Ziemlich blöde Frage, wo doch offensichtlich trotzdem was nicht funktioniert, findest du nicht?
Sinnigerweise solltest du das natürlich auf dem Rechner testen, wo es nicht funktioniert. Das sollte ich aber nicht ernsthaft erwähnen müssen...


----------



## RawBit (31. Mai 2006)

aha problem erkannt aber noch nicht gebannt 

ich merke grade dass das programm 100% cpu auslastung erzeugt

ich weiß aber nicht warum... hab keine endlosschleife oder so... woran kann das noch liegen das ein programm 100% cpu auslastung macht?


----------



## AlArenal (31. Mai 2006)

Keine AHnung. Was machtn das gute Stück? Source?


----------



## RawBit (31. Mai 2006)

hm nei das wars wohl doch nicht... das macht nur 100% wenn ichs mit dem java editor ausführe..

wenn ichs als exe ausführe oder als jar ausführe ist alles normal...


----------



## AlArenal (31. Mai 2006)

Rate mal mit Rosenthal bringt uns auch nicht weiter. Ohne mehr Infos isses blöd hier Orakel zu spielen.

Haste auf der Problemkarre ne ordentliche IDE mit Debugger und vielleicht Profiler?


----------



## RawBit (31. Mai 2006)

nein ide hab ich net benutzt (alles selbst getippt)
den debugger hab ich grade ausgefüht, der zeigt aber nix an, also keinen fehler oder so was...


----------



## RawBit (31. Mai 2006)

wenn das vllt hilft: der schulrechner benutzt HDguard


----------



## AlArenal (31. Mai 2006)

Hackl hat gesagt.:
			
		

> wenn das vllt hilft: der schulrechner benutzt HDguard



Inwiefern soll das helfen? Du hast noch mit keinem Wort erwähnt was dein Programm denn fabulöses veranstaltet.



			
				Hackl hat gesagt.:
			
		

> den debugger hab ich grade ausgefüht, der zeigt aber nix an, also keinen fehler oder so was...



Und wo bleibt er hängen? Wenn dein Programm auf Rechner A etwas anders macht als auf Rechner B, muss er damit ja mal irgendwann im Code anfangen, oder?


----------



## RawBit (31. Mai 2006)

ich bin jetzt nicht mehr am schulcomputer also kann ich da nix debuggen

HDGuard setzt den computer VOLLSTÄNDIG zurück


----------



## AlArenal (31. Mai 2006)

Hackl hat gesagt.:
			
		

> ich bin jetzt nicht mehr am schulcomputer also kann ich da nix debuggen



Ok, dann müssen wir wohl bis morgen warten.



			
				Hackl hat gesagt.:
			
		

> HDGuard setzt den computer VOLLSTÄNDIG zurück



Ja, toll.. interessanter wäre es natürlich zu wsisen was DEIN Programm macht und nicht was der Rest an installierter Software so kann.


----------



## RawBit (31. Mai 2006)

vieles, es ist auf jeden fall auf keinen fall mehr plattformunabhängig (nur noch für windows)

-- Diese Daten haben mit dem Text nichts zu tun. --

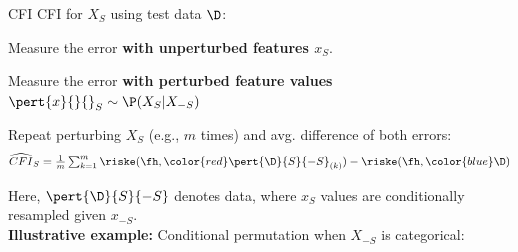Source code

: \documentclass[10pt,compress,t,notes=noshow, xcolor=table]{beamer}
\begin{document}



\begin{framev}[align=top]{CFI  }
CFI for $X_S$ using test data $\D$:
\begin{itemizeM}
\item Measure the error {\color{blue}\textbf{with unperturbed features $x_S$}}.
\item Measure the error \textbf{\color{red}with perturbed feature values $\pert{x}{}{}_S \sim \P(X_S|X_{-S})$}
\item Repeat perturbing $X_S$ (e.g., $m$ times) and avg. difference of both errors:
$$\widehat{CFI}_S = \tfrac{1}{m} \textstyle\sum\nolimits_{k = 1}^{m} \riske (\fh, {\color{red}\pert{\D}{S}{-S}_{(k)}}) - \riske (\fh, {\color{blue}\D})$$
\end{itemizeM}
Here, $\pert{\D}{S}{-S}$ denotes data, where $x_S$ values are conditionally resampled given $x_{-S}$.\\
\spacer[0.25]
\textbf{Illustrative example:} Conditional permutation when $X_{-S}$ is categorical:
\spacer[0.5]
\begin{scriptsize}
\end{scriptsize}
\end{framev}
\end{document}

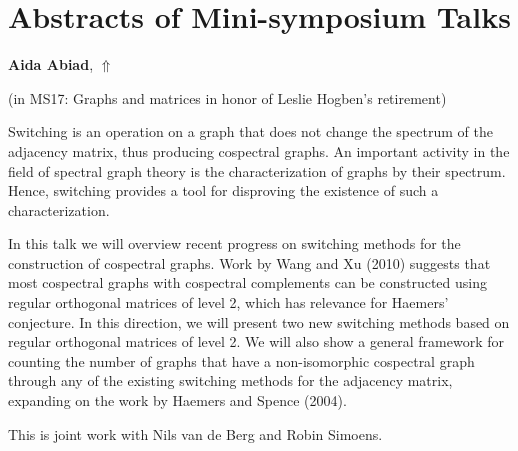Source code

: \documentclass[ILAS2025-program.tex]{subfiles}
\begin{document}
\section{Abstracts of Mini-symposium Talks}
 \hypertarget{down0179}{}\begin{ilasabstract}
    
    \textbf{Aida Abiad},  \hfill \hyperlink{up0179}{$\Uparrow$}
    
    (in {\color{mstitle}MS17: Graphs and matrices in honor of Leslie Hogben's retirement})
        
        \mtskip
    Switching is an operation on a graph that does not change the spectrum of the adjacency matrix, thus producing cospectral graphs. An important activity in the field of spectral graph theory is the characterization of graphs by their spectrum. Hence, switching provides a tool for disproving the existence of such a characterization. 

In this talk we will overview recent progress on switching methods for the construction of cospectral graphs. Work by Wang and Xu (2010) suggests that most cospectral graphs with cospectral complements can be constructed using regular orthogonal matrices of level 2, which has relevance for Haemers' conjecture. In this direction, we will present two new switching methods based on regular orthogonal matrices of level 2. We will also show a general framework for counting the number of graphs that have a non-isomorphic cospectral graph through any of the existing switching methods for the adjacency matrix, expanding on the work by Haemers and Spence (2004).  

This is joint work with Nils van de Berg and Robin Simoens.
\end{ilasabstract}
\end{document}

aber was soll ich jetzt herschreiben was es kann?

es ist eine weiterentwicklung meines clipboard-creators


----------



## AlArenal (31. Mai 2006)

Iss natürlich "bäh", weil wenn du da über JNI werkelst womöglich beim Debuggen etwas Probleme bekommst. Lauter viel Debug-Code rein und schön suchen. An irgendeiner Stelle muss das Ding bei der Ausdführung ja anfangen etwas anders zu machen als auf deinem eigenen Rechner.


----------



## RawBit (31. Mai 2006)

hmm es macht garnichts beim Öffnen, nicht das es vllt. so lange dauert das zu laden, es passiert nix


----------



## RawBit (3. Jun 2006)

ha, fehler gefunden!!


----------